'Resilient Fire' Pumpkin
Origin: Louisa, Virginia
Improvement status: Cultivar
Seeds per packet: ~18
Germination tested 12/2022: 93%
Life cycle: Annual
From our dear friend and master plant breeder Edmund Frost of Common Wealth Seed Growers in Virginia, 'Resilient Fire' is a new orange Halloween pumpkin bred specifically to resist downy mildew — so that they grow reliably well into October. They also have good vine borer resistance, an uncommon trait for Cucurbita pepo varieties. The average size is 11 inches in diameter.
Here's what Edmund has to say about this exciting new squash, which is still under development (and Edmund would love your feedback!):
"For Virginia and similar climates we recommend planting in mid-to-late June for harvest in mid-to-late October. Some percentage of plants (23% in 2022) will make pumpkins with skin that is too hard to carve. This is a trait we've been selecting against (though in the future we will probably release a separate variety with hard skin). Shapes vary from round to somewhat oblong, and they ripen to a deep orange color. They trended towards more oblong in 2022.
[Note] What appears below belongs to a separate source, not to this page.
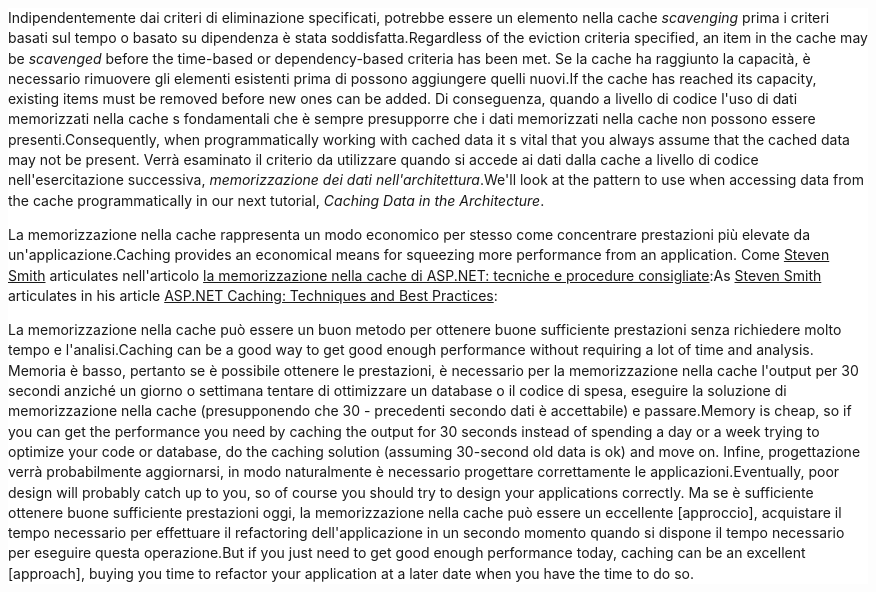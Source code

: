 <span data-ttu-id="4c0a5-138">Indipendentemente dai criteri di eliminazione specificati, potrebbe essere un elemento nella cache *scavenging* prima i criteri basati sul tempo o basato su dipendenza è stata soddisfatta.</span><span class="sxs-lookup"><span data-stu-id="4c0a5-138">Regardless of the eviction criteria specified, an item in the cache may be *scavenged* before the time-based or dependency-based criteria has been met.</span></span> <span data-ttu-id="4c0a5-139">Se la cache ha raggiunto la capacità, è necessario rimuovere gli elementi esistenti prima di possono aggiungere quelli nuovi.</span><span class="sxs-lookup"><span data-stu-id="4c0a5-139">If the cache has reached its capacity, existing items must be removed before new ones can be added.</span></span> <span data-ttu-id="4c0a5-140">Di conseguenza, quando a livello di codice l'uso di dati memorizzati nella cache s fondamentali che è sempre presupporre che i dati memorizzati nella cache non possono essere presenti.</span><span class="sxs-lookup"><span data-stu-id="4c0a5-140">Consequently, when programmatically working with cached data it s vital that you always assume that the cached data may not be present.</span></span> <span data-ttu-id="4c0a5-141">Verrà esaminato il criterio da utilizzare quando si accede ai dati dalla cache a livello di codice nell'esercitazione successiva, *memorizzazione dei dati nell'architettura*.</span><span class="sxs-lookup"><span data-stu-id="4c0a5-141">We'll look at the pattern to use when accessing data from the cache programmatically in our next tutorial, *Caching Data in the Architecture*.</span></span>

<span data-ttu-id="4c0a5-142">La memorizzazione nella cache rappresenta un modo economico per stesso come concentrare prestazioni più elevate da un'applicazione.</span><span class="sxs-lookup"><span data-stu-id="4c0a5-142">Caching provides an economical means for squeezing more performance from an application.</span></span> <span data-ttu-id="4c0a5-143">Come [Steven Smith](http://aspadvice.com/blogs/ssmith/) articulates nell'articolo [la memorizzazione nella cache di ASP.NET: tecniche e procedure consigliate](https://msdn.microsoft.com/en-us/library/aa478965.aspx):</span><span class="sxs-lookup"><span data-stu-id="4c0a5-143">As [Steven Smith](http://aspadvice.com/blogs/ssmith/) articulates in his article [ASP.NET Caching: Techniques and Best Practices](https://msdn.microsoft.com/en-us/library/aa478965.aspx):</span></span>

<span data-ttu-id="4c0a5-144">La memorizzazione nella cache può essere un buon metodo per ottenere buone sufficiente prestazioni senza richiedere molto tempo e l'analisi.</span><span class="sxs-lookup"><span data-stu-id="4c0a5-144">Caching can be a good way to get good enough performance without requiring a lot of time and analysis.</span></span> <span data-ttu-id="4c0a5-145">Memoria è basso, pertanto se è possibile ottenere le prestazioni, è necessario per la memorizzazione nella cache l'output per 30 secondi anziché un giorno o settimana tentare di ottimizzare un database o il codice di spesa, eseguire la soluzione di memorizzazione nella cache (presupponendo che 30 - precedenti secondo dati è accettabile) e passare.</span><span class="sxs-lookup"><span data-stu-id="4c0a5-145">Memory is cheap, so if you can get the performance you need by caching the output for 30 seconds instead of spending a day or a week trying to optimize your code or database, do the caching solution (assuming 30-second old data is ok) and move on.</span></span> <span data-ttu-id="4c0a5-146">Infine, progettazione verrà probabilmente aggiornarsi, in modo naturalmente è necessario progettare correttamente le applicazioni.</span><span class="sxs-lookup"><span data-stu-id="4c0a5-146">Eventually, poor design will probably catch up to you, so of course you should try to design your applications correctly.</span></span> <span data-ttu-id="4c0a5-147">Ma se è sufficiente ottenere buone sufficiente prestazioni oggi, la memorizzazione nella cache può essere un eccellente [approccio], acquistare il tempo necessario per effettuare il refactoring dell'applicazione in un secondo momento quando si dispone il tempo necessario per eseguire questa operazione.</span><span class="sxs-lookup"><span data-stu-id="4c0a5-147">But if you just need to get good enough performance today, caching can be an excellent [approach], buying you time to refactor your application at a later date when you have the time to do so.</span></span>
'Resilient Fire' comes from a cross between 'Magic Lantern', an orange carving pumpkin resistant to powdery mildew (which may also confer some downy mildew resistance); and an orange squash from Tamaulipas, Mexico, called 'Tutume'. We got 'Tutume' (PI 532389) and about a dozen other tropical Cucurbita pepo seedstocks from the USDA germplasm system for a late-planted downy mildew trial in 2018. 'Tutume' was the only squash that handled the downy mildew and produced well in the trial. Its possible this variety has higher than average susceptibility to squash bugs — it has always done well for us in late plantings but struggled with squash bugs one of the times we planted them early. Consider using row cover on young plants if you have high squash bug pressure.
These seeds and their offspring are open-source, and not available for private intellectual property ownership. Pass on these words when you pass on the seeds!"
Thanks Edmund! Grateful for your work!